*Task to complete*.
Count the lines in the entries that contain the string "action". State nothing but the number.

*Data records*.
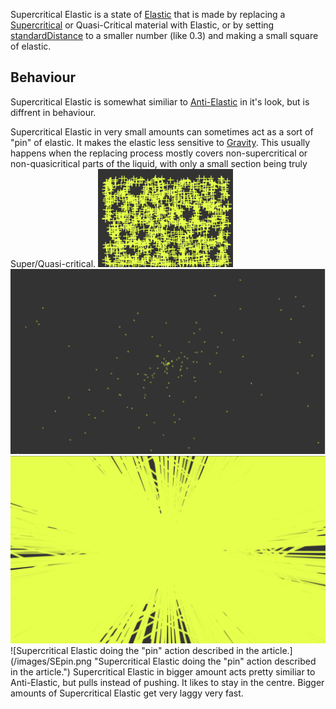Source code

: Supercritical Elastic is a state of [Elastic](/Elastic.md "Elastic") that is made by replacing a [Supercritical](/Supercriticality.md "Supercriticality") or Quasi-Critical material with Elastic, or by setting [standardDistance](/Parameters.md "Parameters") to a smaller number (like 0.3) and making a small square of elastic.

## Behaviour

Supercritical Elastic is somewhat similiar to [Anti-Elastic](/Anti-Elastic.md "Anti-Elastic") in it's look, but is diffrent in behaviour.

Supercritical Elastic in very small amounts can sometimes act as a sort of "pin" of elastic. It makes the elastic less sensitive to [Gravity](/Gravity.md "Gravity"). This usually happens when the replacing process mostly covers non-supercritical or non-quasicritical parts of the liquid, with only a small section being truly Super/Quasi-critical.
![Supercritical Elastic before breaking down](/images/SEbefore.png "Supercritical Elastic before breaking down")
![Supercritical Elastic after breaking down.](/images/SEaftercrosses.png "Supercritical Elastic after breaking down.")
![Supercritical Elastic after breaking down (in blurred circles view to show speed)](/images/SEafterbses.png "Supercritical Elastic after breaking down (in blurred circles view to show speed)")
![Supercritical Elastic doing the "pin" action described in the article.](/images/SEpin.png "Supercritical Elastic doing the "pin" action described in the article.")
Supercritical Elastic in bigger amount acts pretty similiar to Anti-Elastic, but pulls instead of pushing. It likes to stay in the centre. Bigger amounts of Supercritical Elastic get very laggy very fast.
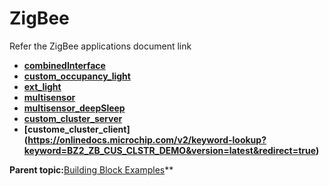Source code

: # ZigBee

Refer the ZigBee applications document link

-   **[combinedInterface](https://onlinedocs.microchip.com/v2/keyword-lookup?keyword=BZ2_ZB_FORM_COMB_INT&version=latest&redirect=true)**  
-   **[custom_occupancy_light](https://onlinedocs.microchip.com/v2/keyword-lookup?keyword=BZ2_ZB_CUS_OCCUPANCY&version=latest&redirect=true)**
-   **[ext_light](https://onlinedocs.microchip.com/v2/keyword-lookup?keyword=BZ2_LIT_CTRL_MON_COMBI_INT&version=latest&redirect=true)**
-   **[multisensor](https://onlinedocs.microchip.com/v2/keyword-lookup?keyword=BZ2_ZB_MULTI_SENS_LOW_POW&version=latest&redirect=true)**
-   **[multisensor_deepSleep](https://onlinedocs.microchip.com/v2/keyword-lookup?keyword=BZ2_ZB_MULTI_SENS_DEEP_SLP&version=latest&redirect=true)**
-   **[custom_cluster_server](https://onlinedocs.microchip.com/v2/keyword-lookup?keyword=BZ2_ZB_CUS_CLSTR_DEMO&version=latest&redirect=true)**
-   **[custome_cluster_client] (https://onlinedocs.microchip.com/v2/keyword-lookup?keyword=BZ2_ZB_CUS_CLSTR_DEMO&version=latest&redirect=true)**

**Parent topic:**[Building Block Examples](https://onlinedocs.microchip.com/g/GUID-A5330D3A-9F51-4A26-B71D-8503A493DF9C)**
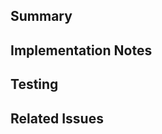 <!--
    Thank you for submitting a pull request! We appreciate your time and effort.
    Please make sure you have read our contributing guidelines before posting a PR
    https://github.com/eternagame/.github/blob/master/CONTRIBUTING.md
-->

<!--
    First, if you are submitting to one of our "next gen" repositories (workspace-helpers or
    eterna-next), ensure that your PR title follows the conventional commit standard.
    This will be verified by our continuous integration.
    
    The general format is: `<type>(<scope>): <description>`. If a breaking change is introduced,
    you will also need to add a `!` before `:`.
    
    Example: `fix(core): Fixes a problem with the core module`
    
    Valid types are feat (feature/enhancement), fix (bugfix), perf (performance), revert (reverting a prior commit),
    deps (dependencies), docs (documentation), refactor (refactoring), test (updating automated tests), or
    chore (formatting changes, build/tooling/ci updates, other configuration updates, etc)

    To find a list of valid scopes, take a look at the `scope:` issue labels in the repository you are
    submitting this PR to. Note that if you are adding a new scope and you use that scope in the same PR,
    the CI will fail. That is expected, as that GitHub action needs to base its configuration on
    the master branch - the PR will be merged ignoring the check in that case.

    For additional details on the conventional commits format, see: https://www.conventionalcommits.org
-->

<!--
    Finally, help us review your changes and provide a record for later reference by providing some information.
    Note that the PR description will be used as the commit description when the PR is merged, so please
    keep it up to date as you make any changes!
-->

## Summary
<!--
    What is the motivation for making this change? If applicable, how does this change affect the
    behavior of the application/library? What was the behavior before, and what is it now? If there
    were any trade-offs or possible alternative behaviors that you considered, what were they and why
    did you decide on this approach?

    Provide samples as appropriate. If there are visual changes, include screenshots or video!
-->

## Implementation Notes
<!--
    Provide a high-level overview of these changes on a technical level. What was changed in the code?
    If there were any trade-offs or possible alternative implementations that you considered, what
    were they and why did you decide on this approach? Provide any additional context beyond what is
    recorded in the code (eg, comments) that could be useful if someone wants to understand what your
    code does and why it was done that way later.
-->

## Testing
<!--
    How did you verify that this change works as intended? Automated tests? Comparing results when running
    an application? What scenarios did you consider when testing? If it is a user interface change, did you
    test it on a variety of screen sizes?
-->

## Related Issues
<!--
    If this PR should close an existing issue, please reference it like "Resolves #1234"
    If this PR should not close but is related to an existing issue, please make a note of it like "Related issue: #1234"
-->
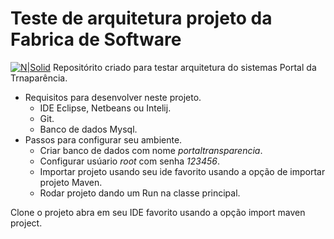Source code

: # Teste de arquitetura projeto da Fabrica de Software 

[![N|Solid](http://inf.ufg.br/sites/default/files/marca-inf.png)](http://inf.ufg.br/)
Repositórito criado para testar arquitetura do sistemas Portal da Trnaparência.

- Requisitos para desenvolver neste projeto.
	- IDE Eclipse, Netbeans ou Intelij.
	- Git.
	- Banco de dados Mysql.  
- Passos para configurar seu ambiente.
	- Criar banco de dados com nome *portaltransparencia*.
	- Configurar usúario *root* com senha *123456*.
	- Importar projeto usando seu ide favorito usando a opção de importar projeto Maven.
	- Rodar projeto dando um Run na classe principal.
	
Clone o projeto abra em seu IDE favorito usando a opção import maven project. 


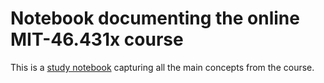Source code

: # Notebook documenting the online MIT-46.431x course

This is a [study notebook](https://nbviewer.jupyter.org/github/jhmanchola/Learning-curve/blob/master/Probability-MIT-6.431x/Probability%20MITx%206.431.ipynb) capturing all the main concepts from the course.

*Result*.
2